The following cases, regrettably, wrongly quoted Yekambaran as being a decision of the Supreme Court:

(a) Bandar Utama Development Sdn Bhd & Anor v Bandar Utama 1 Jmb [2018] MLJU 697 (a decision of the Court of Appeal):

 “… (a) In Yekambaran s/o Marimuthu v Malayawata Steel Berhad [1994] 2 CLJ 581, the Supreme Court set out the threshold test the applicant had to satisfy to succeed in an application for discovery.”[4] (Emphasis mine)

(b) Suruhanjaya Pilihan Raya & Ors v Kerajaan Negeri Selangor and another appeal [2018] 2 MLJ 322 (a decision of the Court of Appeal):

 “As for the elements required to be shown for the grant of an order for discovery, the then Supreme Court in Yekambaran s/o Marimuthu v Malayawata Steel Bhd [1993] MLJU 96; [1994] 2 CLJ 581 through Edgar Joseph Jr SCJ had this to say …”[5] (Emphasis mine)

(c) Power Cellular Accessories Supply Sdn Bhd v Pesuruhjaya Tanah Persekutuan & Ors [2019] MLJU 751 (a decision of the High Court):

“On the same issue, the general legal principle on the requirements to be fulfilled in a discovery application has been laid down by the Supreme Court in the case of Yekambaran Marimuthu v Malayawata Steel Bhd [1994] 2 CLJ 581 …”[6] (Emphasis mine)

(d) Golden Affinity Development Sdn Bhd v Lim Yok Wah & Ors [2020] MLJU 1463 (a decision of the High Court):

“On the same issue, the general legal principle on the requirements to be fulfilled in a discovery application as laid down by the Supreme Court in the case of Yekambaran Marimuthu v.

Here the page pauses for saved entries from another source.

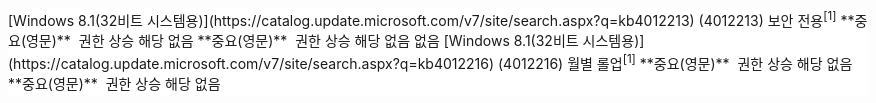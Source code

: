 </td>
</tr>
<tr>
<td style="border:1px solid black;">
[Windows 8.1(32비트 시스템용)](https://catalog.update.microsoft.com/v7/site/search.aspx?q=kb4012213)  
(4012213)  
보안 전용<sup>[1]</sup>

</td>
<td style="border:1px solid black;">
**중요(영문)**   
권한 상승

</td>
<td style="border:1px solid black;">
해당 없음

</td>
<td style="border:1px solid black;">
**중요(영문)**   
권한 상승

</td>
<td style="border:1px solid black;">
해당 없음

</td>
<td style="border:1px solid black;">
없음

</td>
</tr>
<tr>
<td style="border:1px solid black;">
[Windows 8.1(32비트 시스템용)](https://catalog.update.microsoft.com/v7/site/search.aspx?q=kb4012216)  
(4012216)  
월별 롤업<sup>[1]</sup>

</td>
<td style="border:1px solid black;">
**중요(영문)**   
권한 상승

</td>
<td style="border:1px solid black;">
해당 없음

</td>
<td style="border:1px solid black;">
**중요(영문)**   
권한 상승

</td>
<td style="border:1px solid black;">
해당 없음

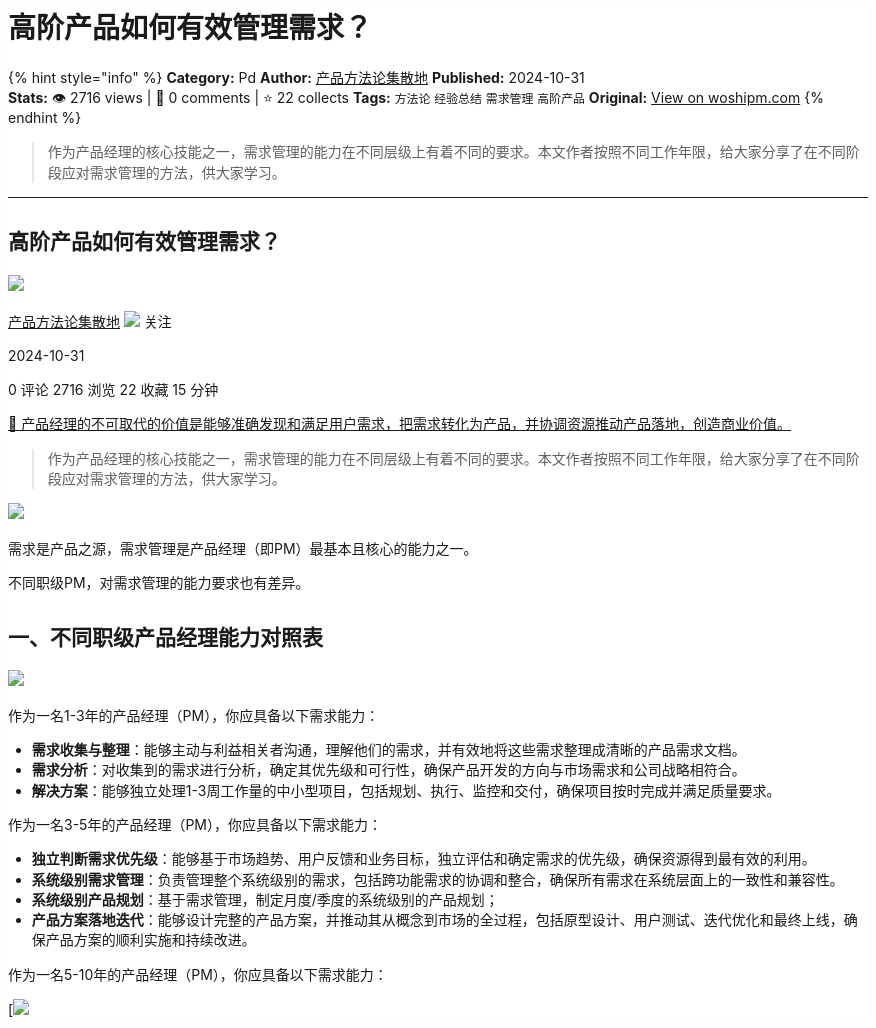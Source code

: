 # 高阶产品如何有效管理需求？
{% hint style="info" %}
**Category:** Pd
**Author:** [产品方法论集散地](https://www.woshipm.com/u/280550)
**Published:** 2024-10-31  
**Stats:** 👁️ 2716 views | 💬 0 comments | ⭐ 22 collects
**Tags:** `方法论` `经验总结` `需求管理` `高阶产品`
**Original:** [View on woshipm.com](https://www.woshipm.com/pd/6134276.html)
{% endhint %}
> 作为产品经理的核心技能之一，需求管理的能力在不同层级上有着不同的要求。本文作者按照不同工作年限，给大家分享了在不同阶段应对需求管理的方法，供大家学习。

---

## 高阶产品如何有效管理需求？

[![](https://image.woshipm.com/wp-files/2022/07/FFGvOQGqmRO1GCICSBcn.jpg!/both/72x72)](https://www.woshipm.com/u/280550)

[产品方法论集散地](https://www.woshipm.com/u/280550) ![](https://static.woshipm.com/tag/1121_1@2x.png) 关注

2024-10-31

0 评论 2716 浏览 22 收藏 15 分钟

[🔗 产品经理的不可取代的价值是能够准确发现和满足用户需求，把需求转化为产品，并协调资源推动产品落地，创造商业价值。](https://ke.qidianla.com/courses/90pm)

> 作为产品经理的核心技能之一，需求管理的能力在不同层级上有着不同的要求。本文作者按照不同工作年限，给大家分享了在不同阶段应对需求管理的方法，供大家学习。

![](https://image.woshipm.com/2023/09/21/c69780ca-5877-11ee-b301-00163e142b65.jpg)

需求是产品之源，需求管理是产品经理（即PM）最基本且核心的能力之一。

不同职级PM，对需求管理的能力要求也有差异。

## 一、不同职级产品经理能力对照表

![](https://image.woshipm.com/2024/10/30/0d6613ce-96d2-11ef-9e12-00163e0b5ff3.png)

作为一名1-3年的产品经理（PM），你应具备以下需求能力：

*   **需求收集与整理**：能够主动与利益相关者沟通，理解他们的需求，并有效地将这些需求整理成清晰的产品需求文档。
*   **需求分析**：对收集到的需求进行分析，确定其优先级和可行性，确保产品开发的方向与市场需求和公司战略相符合。
*   **解决方案**：能够独立处理1-3周工作量的中小型项目，包括规划、执行、监控和交付，确保项目按时完成并满足质量要求。

作为一名3-5年的产品经理（PM），你应具备以下需求能力：

*   **独立判断需求优先级**：能够基于市场趋势、用户反馈和业务目标，独立评估和确定需求的优先级，确保资源得到最有效的利用。
*   **系统级别需求管理**：负责管理整个系统级别的需求，包括跨功能需求的协调和整合，确保所有需求在系统层面上的一致性和兼容性。
*   **系统级别产品规划**：基于需求管理，制定月度/季度的系统级别的产品规划；
*   **产品方案落地迭代**：能够设计完整的产品方案，并推动其从概念到市场的全过程，包括原型设计、用户测试、迭代优化和最终上线，确保产品方案的顺利实施和持续改进。

作为一名5-10年的产品经理（PM），你应具备以下需求能力：

[![](https://image.woshipm.com/2023/08/02/f7cafd68-30e3-11ee-9da3-00163e0b5ff3.png)
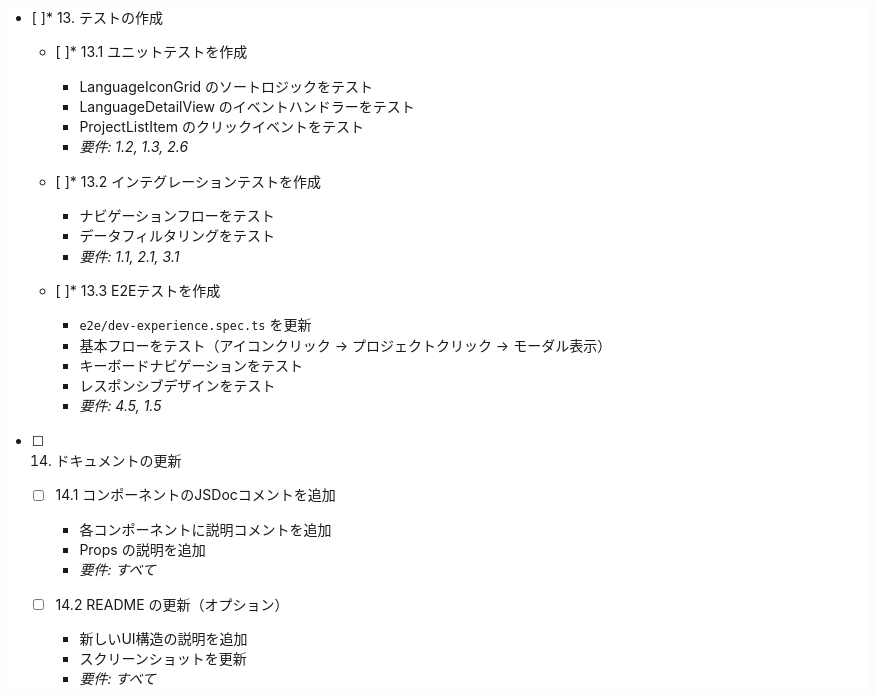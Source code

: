 - [ ]* 13. テストの作成
  - [ ]* 13.1 ユニットテストを作成
    - LanguageIconGrid のソートロジックをテスト
    - LanguageDetailView のイベントハンドラーをテスト
    - ProjectListItem のクリックイベントをテスト
    - _要件: 1.2, 1.3, 2.6_

  - [ ]* 13.2 インテグレーションテストを作成
    - ナビゲーションフローをテスト
    - データフィルタリングをテスト
    - _要件: 1.1, 2.1, 3.1_

  - [ ]* 13.3 E2Eテストを作成
    - `e2e/dev-experience.spec.ts` を更新
    - 基本フローをテスト（アイコンクリック → プロジェクトクリック → モーダル表示）
    - キーボードナビゲーションをテスト
    - レスポンシブデザインをテスト
    - _要件: 4.5, 1.5_

- [ ] 14. ドキュメントの更新
  - [ ] 14.1 コンポーネントのJSDocコメントを追加
    - 各コンポーネントに説明コメントを追加
    - Props の説明を追加
    - _要件: すべて_

  - [ ] 14.2 README の更新（オプション）
    - 新しいUI構造の説明を追加
    - スクリーンショットを更新
    - _要件: すべて_

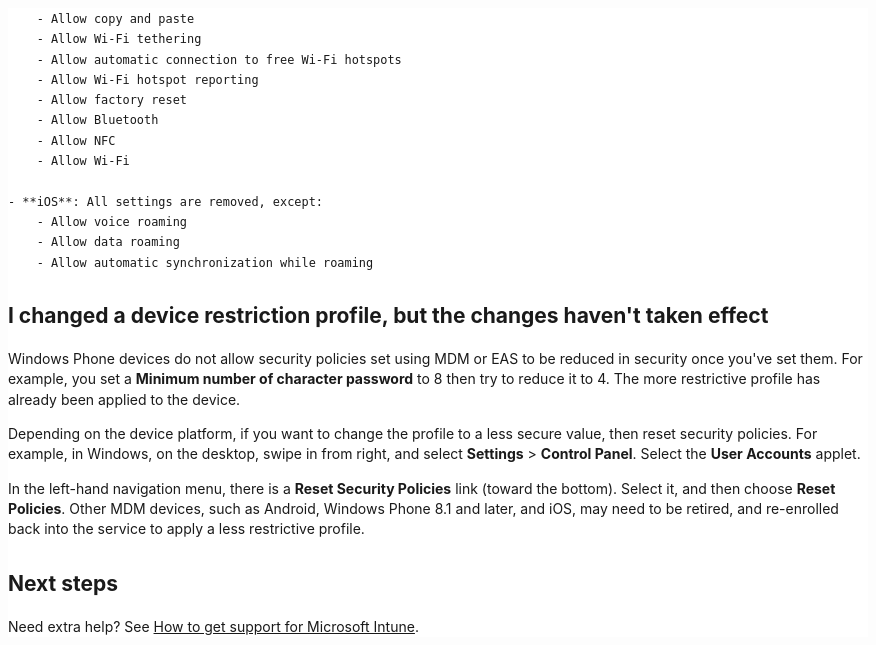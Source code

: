 		- Allow copy and paste
		- Allow Wi-Fi tethering
		- Allow automatic connection to free Wi-Fi hotspots
		- Allow Wi-Fi hotspot reporting
		- Allow factory reset
		- Allow Bluetooth
		- Allow NFC
		- Allow Wi-Fi

	- **iOS**: All settings are removed, except:
		- Allow voice roaming
		- Allow data roaming
		- Allow automatic synchronization while roaming

## I changed a device restriction profile, but the changes haven't taken effect
Windows Phone devices do not allow security policies set using MDM or EAS to be reduced in security once you've set them. For example, you set a **Minimum number of character password** to 8 then try to reduce it to 4. The more restrictive profile has already been applied to the device.

Depending on the device platform, if you want to change the profile to a less secure value, then reset security policies. For example, in Windows, on the desktop, swipe in from right, and select **Settings** > **Control Panel**. Select the **User Accounts** applet.

In the left-hand navigation menu, there is a **Reset Security Policies** link (toward the bottom). Select it, and then choose **Reset Policies**. Other MDM devices, such as Android, Windows Phone 8.1 and later, and iOS, may need to be retired, and re-enrolled back into the service to apply a less restrictive profile.

## Next steps
Need extra help? See [How to get support for Microsoft Intune](get-support.md).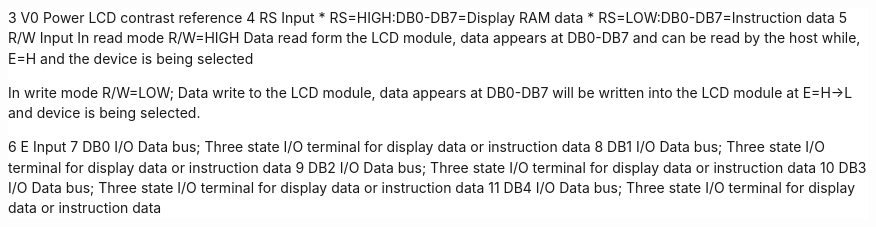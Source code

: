 <tr>
<td>3</td>
<td>V0</td>
<td>Power</td>
<td>LCD contrast reference</td>
</tr>
<tr>
<td>4</td>
<td>RS</td>
<td>Input</td>
<td>
* RS=HIGH:DB0-DB7=Display RAM data
* RS=LOW:DB0-DB7=Instruction data
</td>
</tr>
<tr>
<td>5</td>
<td>R/W</td>
<td>Input</td>
<td>
In read mode R/W=HIGH
Data read form the LCD module, data appears at DB0-DB7 and can be read by the host while, E=H and the device is being selected

In write mode R/W=LOW;
Data write to the LCD module, data appears at DB0-DB7 will be written into the LCD module at E=H-&gt;L and device is being selected.
</td>
</tr>
<tr>
<td>6</td>
<td>E</td>
<td>Input</td>
<td></td>
</tr>
<tr>
<td>7</td>
<td>DB0</td>
<td>I/O</td>
<td>Data bus; Three state I/O terminal for display data or instruction data</td>
</tr>
<tr>
<td>8</td>
<td>DB1</td>
<td>I/O</td>
<td>Data bus; Three state I/O terminal for display data or instruction data</td>
</tr>
<tr>
<td>9</td>
<td>DB2</td>
<td>I/O</td>
<td>Data bus; Three state I/O terminal for display data or instruction data</td>
</tr>
<tr>
<td>10</td>
<td>DB3</td>
<td>I/O</td>
<td>Data bus; Three state I/O terminal for display data or instruction data</td>
</tr>
<tr>
<td>11</td>
<td>DB4</td>
<td>I/O</td>
<td>Data bus; Three state I/O terminal for display data or instruction data</td>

Malayawata Steel Bhd [1994] 2 CLJ 581 …”[7] (Emphasis mine)

(e) Teknologi Enviro-Kimia (M) Sdn Bhd v Bufflow Engineering Sdn Bhd & Ors [2022] MLJU 2759 (a decision of the High Court):

“The general legal principle that is required to be fulfilled in a discovery application is found in the oft-quoted Supreme Court case of Yekambaran Marimuthu v Malayawata Steel Berhad [1994] 2 CLJ 581, where his Lordship Edgar Joseph Jr SCJ stated …”[8] (Emphasis mine)

Notwithstanding the value and propriety of the test laid down in Yekambaran, decisions (such as the above) which incorrectly quote Yekambaran as a decision of the Supreme Court incorrectly elevate Yekambaran vis-a-vis the doctrine of judicial precedent and run the risk of muddling case law which are binding on superior courts vis-a-vis applications for discovery.